Oficjalne wstępne szacunki mówiły, iż na południową mszę z udziałem Benedykta XVI może przybyć nawet 100 tysięcy osób. Pierwsze doniesienia z placu św. Piotra wskazują na właśnie taką liczbę wiernych.
Ostatnie dni pontyfikatu
Wierni na placu św. Piotra trzymają w rękach transparenty ze słowami podziękowań dla papieża za jego pontyfikat. Powitali go owacją i okrzykami. W rozważaniach przed południową modlitwą, poświęconych Wielkiemu Postowi Benedykt XVI powiedział, że jest to czas "nawrócenia i pokuty". - Kościół, który jest matką i nauczycielką, wzywa wszystkich swych członków do odnowy duchowej, ponownego zwrócenia się ku Bogu, wyrzeczenia się dumy i egoizmu, by żyć w miłości - mówił papież.

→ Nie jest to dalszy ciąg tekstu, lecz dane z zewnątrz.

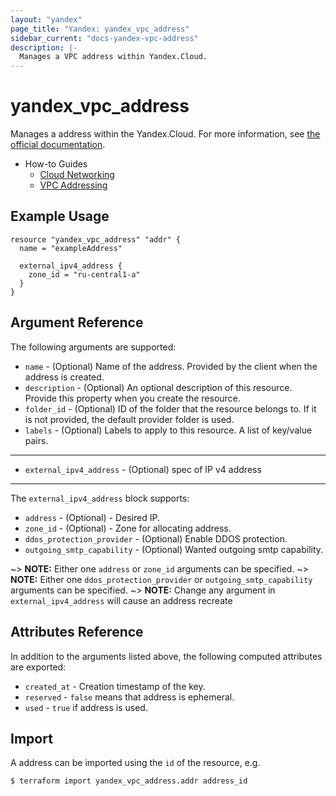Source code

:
 ```yaml
---
layout: "yandex"
page_title: "Yandex: yandex_vpc_address"
sidebar_current: "docs-yandex-vpc-address"
description: |-
  Manages a VPC address within Yandex.Cloud.
---
```


# yandex\_vpc\_address

Manages a address within the Yandex.Cloud. For more information, see
[the official documentation](https://cloud.yandex.com/docs/vpc/concepts/address).

* How-to Guides
    * [Cloud Networking](https://cloud.yandex.com/docs/vpc/)
    * [VPC Addressing](https://cloud.yandex.com/docs/vpc/concepts/address)

## Example Usage

```hcl
resource "yandex_vpc_address" "addr" {
  name = "exampleAddress"

  external_ipv4_address {
    zone_id = "ru-central1-a"
  }
}
```

## Argument Reference

The following arguments are supported:

* `name` - (Optional) Name of the address. Provided by the client when the address is created.
* `description` - (Optional) An optional description of this resource. Provide this property when
  you create the resource.
* `folder_id` - (Optional) ID of the folder that the resource belongs to. If it
    is not provided, the default provider folder is used.
* `labels` - (Optional) Labels to apply to this resource. A list of key/value pairs.

---

* `external_ipv4_address` - (Optional) spec of IP v4 address
---

The `external_ipv4_address` block supports:

* `address` - (Optional) - Desired IP.
* `zone_id` - (Optional)  - Zone for allocating address.
* `ddos_protection_provider` - (Optional) Enable DDOS protection.
* `outgoing_smtp_capability` - (Optional) Wanted outgoing smtp capability.

~> **NOTE:** Either one `address` or `zone_id` arguments can be specified.
~> **NOTE:** Either one `ddos_protection_provider` or `outgoing_smtp_capability` arguments can be specified.
~> **NOTE:** Change any argument in `external_ipv4_address` will cause an address recreate

## Attributes Reference

In addition to the arguments listed above, the following computed attributes are exported:

* `created_at` - Creation timestamp of the key.
* `reserved` - `false` means that address is ephemeral.
* `used` - `true` if address is used.

## Import

A address can be imported using the `id` of the resource, e.g.

```
$ terraform import yandex_vpc_address.addr address_id
```
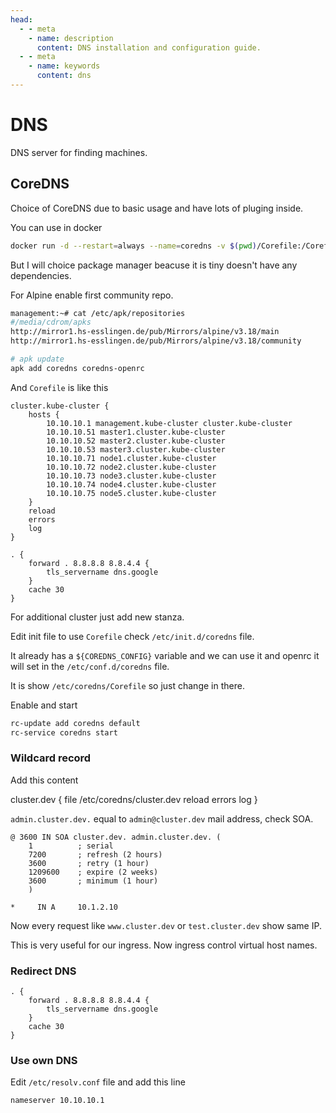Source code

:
 ```yaml
---
head:
  - - meta
    - name: description
      content: DNS installation and configuration guide.
  - - meta
    - name: keywords
      content: dns
---
```


# DNS

DNS server for finding machines.

## CoreDNS

Choice of CoreDNS due to basic usage and have lots of pluging inside.

You can use in docker

```sh
docker run -d --restart=always --name=coredns -v $(pwd)/Corefile:/Corefile --dns=127.0.0.1 -p 10.10.10.1:53:53/tcp -p 10.10.10.1:53:53/udp coredns/coredns:1.8.0
```

But I will choice package manager beacuse it is tiny doesn't have any dependencies.

For Alpine enable first community repo.

```sh
management:~# cat /etc/apk/repositories
#/media/cdrom/apks
http://mirror1.hs-esslingen.de/pub/Mirrors/alpine/v3.18/main
http://mirror1.hs-esslingen.de/pub/Mirrors/alpine/v3.18/community
```

```sh
# apk update
apk add coredns coredns-openrc
```

And `Corefile` is like this

```
cluster.kube-cluster {
    hosts {
        10.10.10.1 management.kube-cluster cluster.kube-cluster
        10.10.10.51 master1.cluster.kube-cluster
        10.10.10.52 master2.cluster.kube-cluster
        10.10.10.53 master3.cluster.kube-cluster
        10.10.10.71 node1.cluster.kube-cluster
        10.10.10.72 node2.cluster.kube-cluster
        10.10.10.73 node3.cluster.kube-cluster
        10.10.10.74 node4.cluster.kube-cluster
        10.10.10.75 node5.cluster.kube-cluster
    }
    reload
    errors
    log
}

. {
    forward . 8.8.8.8 8.8.4.4 {
        tls_servername dns.google
    }
    cache 30
}
```

For additional cluster just add new stanza.

Edit init file to use `Corefile` check `/etc/init.d/coredns` file.

It already has a `${COREDNS_CONFIG}` variable and we can use it and openrc it will set in the `/etc/conf.d/coredns` file.

It is show `/etc/coredns/Corefile` so just change in there.

Enable and start

```sh
rc-update add coredns default
rc-service coredns start
```

### Wildcard record

Add this content

cluster.dev {
    file /etc/coredns/cluster.dev
    reload
    errors
    log
}

`admin.cluster.dev.` equal to `admin@cluster.dev` mail address, check SOA.

```
@ 3600 IN SOA cluster.dev. admin.cluster.dev. (
    1          ; serial
    7200       ; refresh (2 hours)
    3600       ; retry (1 hour)
    1209600    ; expire (2 weeks)
    3600       ; minimum (1 hour)
    )

*     IN A     10.1.2.10
```

Now every request like `www.cluster.dev` or `test.cluster.dev` show same IP.

This is very useful for our ingress. Now ingress control virtual host names.

### Redirect DNS

```
. {
    forward . 8.8.8.8 8.8.4.4 {
        tls_servername dns.google
    }
    cache 30
}
```

### Use own DNS

Edit `/etc/resolv.conf` file and add this line

```
nameserver 10.10.10.1
```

Jak mówił kilka godzin wcześniej wysłannik TVN24 Piotr Łukasik, w Watykanie trudno było zauważyć niecierpliwie wyczekujących wiernych. Na placu św. Piotra więcej jest funkcjonariuszy policji i osób uprawiających jogging. Tłumy pojawiły się dopiero przed mszą.
Niezwykła decyzja
Dzisiejsza modlitwa jest jedną z ostatnich okazji do zobaczenia Benedykta XVI publicznie. Po niej rozpoczną się rekolekcje dla papieża i jego współpracowników z Kurii Rzymskiej. Przez sześć dni, do soboty 23 lutego, Benedykt XVI nie będzie pokazywać się publicznie.
Pięć dni później, ostatniego dnia lutego, papież opuści swoje stanowisko. Zapowiedział to w poniedziałek, ku wielkiemu zaskoczeniu większości kleru i wiernych. Benedykt XVI motywuje swój krok podeszłym wiekiem i brakiem sił do sprawowania urzędu.
Po abdykacji, pierwszej od ponad 600 lat, ma wycofać się z życia publicznego i jak sam to ujął, "pozostanie w ukryciu".